Too many distractions, too much traffic and not enough fans in a city of five million who love their college sports made the NHL team expendable. As the hub of the South, Atlanta gives you a real sense of the importance of NCAA football on any given Saturday when almost every car on the freeway displays the colours of the schools of the SEC.
For those who paid for season tickets for the upcoming season, let’s hope that the Atlanta Spirit Group pays them back quickly.
“It was the spring of hope”
For the past five seasons, the NHL has enjoyed playoff races that have involved more teams and more fans than ever before. Most will point to the three-point game for keeping teams involved longer. The challenge of realignment and a change in the balance of the schedule will have a direct effect on these playoff races.

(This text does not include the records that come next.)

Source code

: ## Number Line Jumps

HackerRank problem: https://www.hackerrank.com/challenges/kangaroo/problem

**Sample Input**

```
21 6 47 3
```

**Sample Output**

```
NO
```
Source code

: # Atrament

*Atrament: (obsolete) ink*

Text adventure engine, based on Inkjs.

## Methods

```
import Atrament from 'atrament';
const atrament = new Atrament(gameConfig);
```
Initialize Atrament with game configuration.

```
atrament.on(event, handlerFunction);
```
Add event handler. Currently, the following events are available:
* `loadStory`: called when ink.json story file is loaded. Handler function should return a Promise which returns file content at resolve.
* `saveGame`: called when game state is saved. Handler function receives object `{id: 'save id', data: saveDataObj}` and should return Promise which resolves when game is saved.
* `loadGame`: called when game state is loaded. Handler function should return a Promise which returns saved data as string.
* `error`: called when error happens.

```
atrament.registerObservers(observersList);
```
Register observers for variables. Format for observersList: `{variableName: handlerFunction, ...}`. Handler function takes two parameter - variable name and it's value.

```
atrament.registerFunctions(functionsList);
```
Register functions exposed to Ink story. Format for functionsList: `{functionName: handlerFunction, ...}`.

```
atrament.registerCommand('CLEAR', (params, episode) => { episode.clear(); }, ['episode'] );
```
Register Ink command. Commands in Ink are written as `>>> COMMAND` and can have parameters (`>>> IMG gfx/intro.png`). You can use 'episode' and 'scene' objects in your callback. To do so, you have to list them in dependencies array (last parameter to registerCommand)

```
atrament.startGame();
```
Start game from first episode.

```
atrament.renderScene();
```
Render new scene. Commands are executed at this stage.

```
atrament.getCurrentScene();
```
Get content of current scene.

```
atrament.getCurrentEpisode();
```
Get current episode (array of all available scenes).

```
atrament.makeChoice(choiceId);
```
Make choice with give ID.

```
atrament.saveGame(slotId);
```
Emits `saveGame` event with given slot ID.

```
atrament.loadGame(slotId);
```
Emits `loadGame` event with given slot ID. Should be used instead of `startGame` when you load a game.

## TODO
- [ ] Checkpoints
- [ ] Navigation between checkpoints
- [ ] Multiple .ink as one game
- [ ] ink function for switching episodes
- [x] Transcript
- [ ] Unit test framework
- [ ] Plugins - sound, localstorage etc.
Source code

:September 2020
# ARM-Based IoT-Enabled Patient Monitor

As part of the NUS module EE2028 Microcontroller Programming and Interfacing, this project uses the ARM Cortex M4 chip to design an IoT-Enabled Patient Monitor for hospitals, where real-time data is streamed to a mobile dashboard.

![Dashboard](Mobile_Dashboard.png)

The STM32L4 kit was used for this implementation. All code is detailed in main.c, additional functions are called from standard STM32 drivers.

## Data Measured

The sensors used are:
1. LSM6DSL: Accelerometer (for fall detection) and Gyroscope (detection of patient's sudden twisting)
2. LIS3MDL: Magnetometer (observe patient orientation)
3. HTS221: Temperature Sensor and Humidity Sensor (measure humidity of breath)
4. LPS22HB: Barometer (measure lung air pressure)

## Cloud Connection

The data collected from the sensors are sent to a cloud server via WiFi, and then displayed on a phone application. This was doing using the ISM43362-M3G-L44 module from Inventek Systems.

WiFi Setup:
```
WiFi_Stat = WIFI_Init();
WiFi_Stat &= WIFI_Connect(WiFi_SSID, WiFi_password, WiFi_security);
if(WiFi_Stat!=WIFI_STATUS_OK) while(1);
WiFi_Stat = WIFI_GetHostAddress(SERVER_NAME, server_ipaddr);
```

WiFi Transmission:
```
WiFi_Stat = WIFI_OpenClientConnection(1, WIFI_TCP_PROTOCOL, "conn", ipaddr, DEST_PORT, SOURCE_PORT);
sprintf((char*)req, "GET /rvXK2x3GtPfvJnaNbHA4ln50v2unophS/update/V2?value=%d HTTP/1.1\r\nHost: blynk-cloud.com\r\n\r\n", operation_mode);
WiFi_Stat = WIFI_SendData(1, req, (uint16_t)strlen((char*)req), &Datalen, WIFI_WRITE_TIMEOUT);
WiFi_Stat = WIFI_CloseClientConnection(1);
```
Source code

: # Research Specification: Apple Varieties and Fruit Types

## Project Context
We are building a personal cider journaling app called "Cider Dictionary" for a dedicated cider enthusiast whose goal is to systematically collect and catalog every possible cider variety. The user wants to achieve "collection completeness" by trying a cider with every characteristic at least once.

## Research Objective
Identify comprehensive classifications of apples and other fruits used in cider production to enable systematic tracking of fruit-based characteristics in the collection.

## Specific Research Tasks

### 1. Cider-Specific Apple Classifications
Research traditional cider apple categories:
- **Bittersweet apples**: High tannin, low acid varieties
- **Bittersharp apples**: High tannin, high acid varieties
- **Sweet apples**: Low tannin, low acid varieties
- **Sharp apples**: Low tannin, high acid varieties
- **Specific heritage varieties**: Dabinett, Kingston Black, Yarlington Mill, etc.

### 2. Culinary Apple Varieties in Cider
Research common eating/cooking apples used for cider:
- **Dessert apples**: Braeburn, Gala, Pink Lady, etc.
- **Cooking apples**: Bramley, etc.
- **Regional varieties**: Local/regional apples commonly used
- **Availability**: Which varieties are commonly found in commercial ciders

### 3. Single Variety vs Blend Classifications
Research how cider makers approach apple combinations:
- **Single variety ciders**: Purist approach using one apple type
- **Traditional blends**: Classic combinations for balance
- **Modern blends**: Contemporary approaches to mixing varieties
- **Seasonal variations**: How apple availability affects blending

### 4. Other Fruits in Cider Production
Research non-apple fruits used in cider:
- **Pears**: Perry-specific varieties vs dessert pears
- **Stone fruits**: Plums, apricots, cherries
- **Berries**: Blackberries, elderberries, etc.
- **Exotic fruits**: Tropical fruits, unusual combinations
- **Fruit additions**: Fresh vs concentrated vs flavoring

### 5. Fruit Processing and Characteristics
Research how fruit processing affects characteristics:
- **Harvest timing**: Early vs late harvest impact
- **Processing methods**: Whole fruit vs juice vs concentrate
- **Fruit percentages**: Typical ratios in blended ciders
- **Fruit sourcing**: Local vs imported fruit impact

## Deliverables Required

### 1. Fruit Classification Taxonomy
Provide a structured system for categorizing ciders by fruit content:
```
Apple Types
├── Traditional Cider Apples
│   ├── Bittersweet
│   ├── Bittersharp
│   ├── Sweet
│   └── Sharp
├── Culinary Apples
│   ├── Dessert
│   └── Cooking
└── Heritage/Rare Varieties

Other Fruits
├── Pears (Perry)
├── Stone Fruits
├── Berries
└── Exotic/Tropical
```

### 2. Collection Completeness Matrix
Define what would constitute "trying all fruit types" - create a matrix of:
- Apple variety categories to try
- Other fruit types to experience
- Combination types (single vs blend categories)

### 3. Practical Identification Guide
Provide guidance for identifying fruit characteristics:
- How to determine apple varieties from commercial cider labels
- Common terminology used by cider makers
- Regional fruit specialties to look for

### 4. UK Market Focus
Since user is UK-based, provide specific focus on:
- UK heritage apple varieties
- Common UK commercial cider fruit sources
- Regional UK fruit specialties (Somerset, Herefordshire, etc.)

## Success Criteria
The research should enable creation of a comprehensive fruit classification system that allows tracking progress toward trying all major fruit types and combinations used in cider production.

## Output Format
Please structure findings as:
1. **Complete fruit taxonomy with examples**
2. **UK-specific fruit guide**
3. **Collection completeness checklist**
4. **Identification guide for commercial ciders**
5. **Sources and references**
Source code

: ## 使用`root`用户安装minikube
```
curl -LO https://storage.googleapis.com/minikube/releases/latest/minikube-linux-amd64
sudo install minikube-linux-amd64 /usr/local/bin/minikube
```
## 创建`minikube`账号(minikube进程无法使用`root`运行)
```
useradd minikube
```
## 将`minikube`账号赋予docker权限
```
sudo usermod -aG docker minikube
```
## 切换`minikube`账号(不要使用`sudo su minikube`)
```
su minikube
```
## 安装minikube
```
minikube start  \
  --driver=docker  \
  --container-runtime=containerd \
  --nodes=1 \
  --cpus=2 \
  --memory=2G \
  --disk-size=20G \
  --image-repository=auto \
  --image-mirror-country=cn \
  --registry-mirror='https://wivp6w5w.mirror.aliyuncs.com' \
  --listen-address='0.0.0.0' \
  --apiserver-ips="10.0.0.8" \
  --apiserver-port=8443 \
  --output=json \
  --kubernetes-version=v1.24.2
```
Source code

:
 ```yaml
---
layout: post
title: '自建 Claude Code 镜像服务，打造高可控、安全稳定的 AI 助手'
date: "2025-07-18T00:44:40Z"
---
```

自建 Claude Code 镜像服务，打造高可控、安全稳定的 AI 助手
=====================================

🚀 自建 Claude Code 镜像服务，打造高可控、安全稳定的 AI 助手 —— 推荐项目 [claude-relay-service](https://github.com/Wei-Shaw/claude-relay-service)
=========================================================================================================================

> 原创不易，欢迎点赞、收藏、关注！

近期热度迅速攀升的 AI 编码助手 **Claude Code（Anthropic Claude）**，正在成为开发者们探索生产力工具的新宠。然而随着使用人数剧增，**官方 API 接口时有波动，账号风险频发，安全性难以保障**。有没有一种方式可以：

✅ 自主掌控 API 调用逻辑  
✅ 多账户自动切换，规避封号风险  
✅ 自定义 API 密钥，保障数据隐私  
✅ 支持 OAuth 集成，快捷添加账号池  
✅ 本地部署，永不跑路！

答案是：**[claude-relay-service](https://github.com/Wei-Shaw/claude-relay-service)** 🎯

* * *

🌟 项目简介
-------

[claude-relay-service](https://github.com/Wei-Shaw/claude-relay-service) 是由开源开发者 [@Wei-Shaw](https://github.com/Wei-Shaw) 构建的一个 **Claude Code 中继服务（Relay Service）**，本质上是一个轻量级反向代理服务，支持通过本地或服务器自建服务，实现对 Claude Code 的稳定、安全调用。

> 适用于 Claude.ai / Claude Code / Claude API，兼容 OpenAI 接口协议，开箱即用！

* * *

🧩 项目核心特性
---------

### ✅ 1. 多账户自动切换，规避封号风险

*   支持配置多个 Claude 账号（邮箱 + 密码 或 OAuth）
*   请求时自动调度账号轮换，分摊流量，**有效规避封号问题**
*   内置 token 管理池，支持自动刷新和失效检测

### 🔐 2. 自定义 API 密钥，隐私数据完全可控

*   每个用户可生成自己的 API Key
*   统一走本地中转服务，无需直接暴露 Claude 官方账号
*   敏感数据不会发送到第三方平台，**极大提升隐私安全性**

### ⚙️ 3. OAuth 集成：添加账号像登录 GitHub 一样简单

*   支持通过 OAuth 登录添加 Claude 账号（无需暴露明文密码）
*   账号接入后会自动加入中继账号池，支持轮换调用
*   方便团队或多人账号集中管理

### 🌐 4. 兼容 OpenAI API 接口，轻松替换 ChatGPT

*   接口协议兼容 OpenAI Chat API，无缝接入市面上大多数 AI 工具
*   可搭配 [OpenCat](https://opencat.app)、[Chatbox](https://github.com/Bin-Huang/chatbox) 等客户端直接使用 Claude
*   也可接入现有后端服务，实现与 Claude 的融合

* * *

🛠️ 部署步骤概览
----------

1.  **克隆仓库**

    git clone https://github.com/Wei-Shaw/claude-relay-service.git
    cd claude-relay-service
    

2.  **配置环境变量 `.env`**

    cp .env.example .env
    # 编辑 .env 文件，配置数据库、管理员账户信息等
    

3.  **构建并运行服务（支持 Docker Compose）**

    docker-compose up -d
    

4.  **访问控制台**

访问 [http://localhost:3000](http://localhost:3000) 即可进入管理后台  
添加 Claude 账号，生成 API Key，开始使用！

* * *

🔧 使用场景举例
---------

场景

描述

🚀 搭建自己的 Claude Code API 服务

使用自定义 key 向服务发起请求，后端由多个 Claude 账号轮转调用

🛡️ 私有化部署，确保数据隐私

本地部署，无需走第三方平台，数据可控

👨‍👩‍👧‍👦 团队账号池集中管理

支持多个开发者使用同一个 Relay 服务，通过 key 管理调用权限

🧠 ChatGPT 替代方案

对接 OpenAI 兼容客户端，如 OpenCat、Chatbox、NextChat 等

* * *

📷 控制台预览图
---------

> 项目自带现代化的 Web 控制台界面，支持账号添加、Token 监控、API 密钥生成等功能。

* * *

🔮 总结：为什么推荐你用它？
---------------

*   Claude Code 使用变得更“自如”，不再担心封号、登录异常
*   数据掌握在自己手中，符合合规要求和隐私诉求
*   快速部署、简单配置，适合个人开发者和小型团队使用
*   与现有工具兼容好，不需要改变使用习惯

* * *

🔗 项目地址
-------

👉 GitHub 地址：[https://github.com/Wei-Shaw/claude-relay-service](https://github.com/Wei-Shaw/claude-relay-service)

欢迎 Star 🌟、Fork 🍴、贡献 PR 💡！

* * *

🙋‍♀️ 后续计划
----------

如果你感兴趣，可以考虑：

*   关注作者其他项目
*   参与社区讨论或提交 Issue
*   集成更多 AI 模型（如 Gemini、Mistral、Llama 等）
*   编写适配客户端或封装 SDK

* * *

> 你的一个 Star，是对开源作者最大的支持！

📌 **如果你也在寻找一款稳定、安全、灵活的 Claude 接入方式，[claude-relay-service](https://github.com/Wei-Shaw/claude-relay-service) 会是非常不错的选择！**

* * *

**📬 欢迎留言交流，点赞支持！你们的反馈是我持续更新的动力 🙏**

With Winnipeg returning and playing in the Southeast for one season, the league office certainly must look more at a regional approach to the conferences, but they do so at their own risk. The hope that almost every team in the league is vying for a playoff spot in March and April is key to keeping interest up in all those cities. Common sense changes based on time zones just might not be the best thing for the NHL. Those changes may be good for individual teams, but it may come with a price for the league as a whole.
“It was the winter of despair”
Ah yes, the winter.
It’s hard to imagine the cold of winter during these hazy days of summer. Looking ahead, one can only hope that the NHL owners and its players will be able to work through the winter to create a new, robust, long-lasting Collective Bargaining Agreement that both sides can crow about. We need to talk about the greatness of the game, not the apparent chance of a second work stoppage in eight years.
Don’t despair; the game will survive this time too. It always does.